Saturday, November 16

World Prematurity Day

Of the last few months, my blogging status has been utterly AWOL. Life and lack of inspiration got in the way, but with the impending World Prematurity Day I knew I meant to restart recording our story and especially on 17th November to join in sharing awareness with thousands of people about prematurity and the effects of it and how important it is to increase both neonatal and antenatal care. There is a common misconception that prematurity just means small, that is is an event which you leave behind and that children born preterm easily catch up.

Then 12 days ago our life took another rocking which has sharply brought into focus just how important this whole question of prematurity is, even in a medically advanced and developed country. Wriggles was born just under 28 weeks and is now 3 years old. She has lasting effects of prematurity but nothing severe especially compared to some children.
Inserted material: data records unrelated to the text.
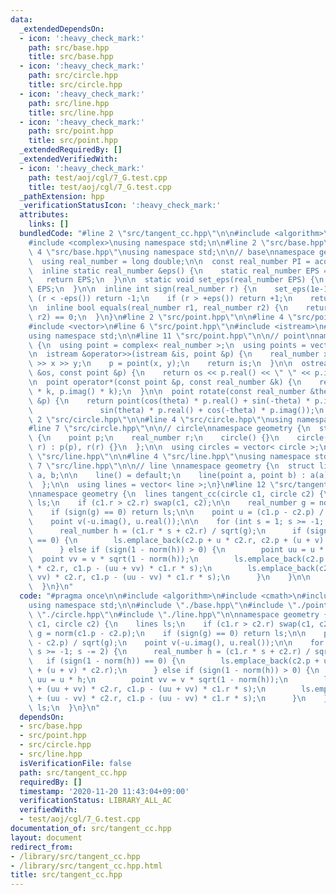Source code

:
 ```yaml
---
data:
  _extendedDependsOn:
  - icon: ':heavy_check_mark:'
    path: src/base.hpp
    title: src/base.hpp
  - icon: ':heavy_check_mark:'
    path: src/circle.hpp
    title: src/circle.hpp
  - icon: ':heavy_check_mark:'
    path: src/line.hpp
    title: src/line.hpp
  - icon: ':heavy_check_mark:'
    path: src/point.hpp
    title: src/point.hpp
  _extendedRequiredBy: []
  _extendedVerifiedWith:
  - icon: ':heavy_check_mark:'
    path: test/aoj/cgl/7_G.test.cpp
    title: test/aoj/cgl/7_G.test.cpp
  _pathExtension: hpp
  _verificationStatusIcon: ':heavy_check_mark:'
  attributes:
    links: []
  bundledCode: "#line 2 \"src/tangent_cc.hpp\"\n\n#include <algorithm>\n#include <cmath>\n\
    #include <complex>\nusing namespace std;\n\n#line 2 \"src/base.hpp\"\n\n#line\
    \ 4 \"src/base.hpp\"\nusing namespace std;\n\n// base\nnamespace geometry {\n\
    \  using real_number = long double;\n\n  const real_number PI = acos(-1);\n\n\
    \  inline static real_number &eps() {\n    static real_number EPS = 1e-10;\n \
    \   return EPS;\n  }\n\n  static void set_eps(real_number EPS) {\n    eps() =\
    \ EPS;\n  }\n\n  inline int sign(real_number r) {\n    set_eps(1e-10);\n    if\
    \ (r < -eps()) return -1;\n    if (r > +eps()) return +1;\n    return 0;\n  }\n\
    \n  inline bool equals(real_number r1, real_number r2) {\n    return sign(r1 -\
    \ r2) == 0;\n  }\n}\n#line 2 \"src/point.hpp\"\n\n#line 4 \"src/point.hpp\"\n\
    #include <vector>\n#line 6 \"src/point.hpp\"\n#include <istream>\n#include <ostream>\n\
    using namespace std;\n\n#line 11 \"src/point.hpp\"\n\n// point\nnamespace geometry\
    \ {\n  using point = complex< real_number >;\n  using points = vector< point >;\n\
    \n  istream &operator>>(istream &is, point &p) {\n    real_number x, y;\n    is\
    \ >> x >> y;\n    p = point(x, y);\n    return is;\n  }\n\n  ostream &operator<<(ostream\
    \ &os, const point &p) {\n    return os << p.real() << \" \" << p.imag();\n  }\n\
    \n  point operator*(const point &p, const real_number &k) {\n    return point(p.real()\
    \ * k, p.imag() * k);\n  }\n\n  point rotate(const real_number &theta, const point\
    \ &p) {\n    return point(cos(theta) * p.real() + sin(-theta) * p.imag(),\n  \
    \               sin(theta) * p.real() + cos(-theta) * p.imag());\n  }\n}\n#line\
    \ 2 \"src/circle.hpp\"\n\n#line 4 \"src/circle.hpp\"\nusing namespace std;\n\n\
    #line 7 \"src/circle.hpp\"\n\n// circle\nnamespace geometry {\n  struct circle\
    \ {\n    point p;\n    real_number r;\n    circle() {}\n    circle(point p, real_number\
    \ r) : p(p), r(r) {}\n  };\n\n  using circles = vector< circle >;\n}\n#line 2\
    \ \"src/line.hpp\"\n\n#line 4 \"src/line.hpp\"\nusing namespace std;\n\n#line\
    \ 7 \"src/line.hpp\"\n\n// line \nnamespace geometry {\n  struct line {\n    point\
    \ a, b;\n\n    line() = default;\n    line(point a, point b) : a(a), b(b) {}\n\
    \  };\n\n  using lines = vector< line >;\n}\n#line 12 \"src/tangent_cc.hpp\"\n\
    \nnamespace geometry {\n  lines tangent_cc(circle c1, circle c2) {\n    lines\
    \ ls;\n    if (c1.r > c2.r) swap(c1, c2);\n\n    real_number g = norm(c1.p - c2.p);\n\
    \    if (sign(g) == 0) return ls;\n\n    point u = (c1.p - c2.p) / sqrt(g);\n\
    \    point v(-u.imag(), u.real());\n\n    for (int s = 1; s >= -1; s -= 2) {\n\
    \      real_number h = (c1.r * s + c2.r) / sqrt(g);\n      if (sign(1 - norm(h))\
    \ == 0) {\n        ls.emplace_back(c2.p + u * c2.r, c2.p + (u + v) * c2.r);\n\
    \      } else if (sign(1 - norm(h)) > 0) {\n        point uu = u * h;\n      \
    \  point vv = v * sqrt(1 - norm(h));\n        ls.emplace_back(c2.p + (uu + vv)\
    \ * c2.r, c1.p - (uu + vv) * c1.r * s);\n        ls.emplace_back(c2.p + (uu -\
    \ vv) * c2.r, c1.p - (uu - vv) * c1.r * s);\n      }\n    }\n\n    return ls;\n\
    \  }\n}\n"
  code: "#pragma once\n\n#include <algorithm>\n#include <cmath>\n#include <complex>\n\
    using namespace std;\n\n#include \"./base.hpp\"\n#include \"./point.hpp\"\n#include\
    \ \"./circle.hpp\"\n#include \"./line.hpp\"\n\nnamespace geometry {\n  lines tangent_cc(circle\
    \ c1, circle c2) {\n    lines ls;\n    if (c1.r > c2.r) swap(c1, c2);\n\n    real_number\
    \ g = norm(c1.p - c2.p);\n    if (sign(g) == 0) return ls;\n\n    point u = (c1.p\
    \ - c2.p) / sqrt(g);\n    point v(-u.imag(), u.real());\n\n    for (int s = 1;\
    \ s >= -1; s -= 2) {\n      real_number h = (c1.r * s + c2.r) / sqrt(g);\n   \
    \   if (sign(1 - norm(h)) == 0) {\n        ls.emplace_back(c2.p + u * c2.r, c2.p\
    \ + (u + v) * c2.r);\n      } else if (sign(1 - norm(h)) > 0) {\n        point\
    \ uu = u * h;\n        point vv = v * sqrt(1 - norm(h));\n        ls.emplace_back(c2.p\
    \ + (uu + vv) * c2.r, c1.p - (uu + vv) * c1.r * s);\n        ls.emplace_back(c2.p\
    \ + (uu - vv) * c2.r, c1.p - (uu - vv) * c1.r * s);\n      }\n    }\n\n    return\
    \ ls;\n  }\n}\n"
  dependsOn:
  - src/base.hpp
  - src/point.hpp
  - src/circle.hpp
  - src/line.hpp
  isVerificationFile: false
  path: src/tangent_cc.hpp
  requiredBy: []
  timestamp: '2020-11-20 11:43:04+09:00'
  verificationStatus: LIBRARY_ALL_AC
  verifiedWith:
  - test/aoj/cgl/7_G.test.cpp
documentation_of: src/tangent_cc.hpp
layout: document
redirect_from:
- /library/src/tangent_cc.hpp
- /library/src/tangent_cc.hpp.html
title: src/tangent_cc.hpp
---
```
Two weeks ago she caught a cold and became rather snuffly. Nothing out of the ordinary, small children in this season are riddled with colds up and down the country. However it soon became apparent that as with previous times, Wriggles' below average lungs were not holding up brilliantly. We trundled into the hospital where we have open access, sat around for a few hours to be observed and left in time for the fireworks clutching antibiotics just in case. Through the night I grew more uneasy and by morning she was sucking in under her ribs to breathe. I rang the ward again to say we were coming in as I was concerned and so off we went again. On admission it was determined her oxygen levels were dangerously low and we were swiftly transferred to a side room for emergency treatment. Unfortunately she continued to deteriorate despite huge amounts of oxygen and other treatments and by dinner time we were transferred up to Intensive Care and she was put on a ventilator the following morning which she stayed on for 7 days. We stayed in intensive care for 11 days and are currently still in hospital, newly transferred to a specialist respiratory ward still on high pressure humidified oxygen. The isolated virus, RSV is notoriously nasty for premature children. It can be bad news for any young children, particularly babies but for those of us with premature children with chronic lung disease it can be very dangerous. As we found out. As a higher risk baby and one who had required home oxygen for a time, Wriggles received monthly vaccinations against the virus for her first two winters and for protection we cut down heavily on socialising during the season to avoid catching infections. This year, the respiratory team were delighted with her health and having grown to the grand age of 3, the risk factor was considerably lower than previously. Except of course, it wasn't. Because 3 years on, my beautiful daughter has still not recovered strength to effectively fight off such infections and instead had to fight for her life.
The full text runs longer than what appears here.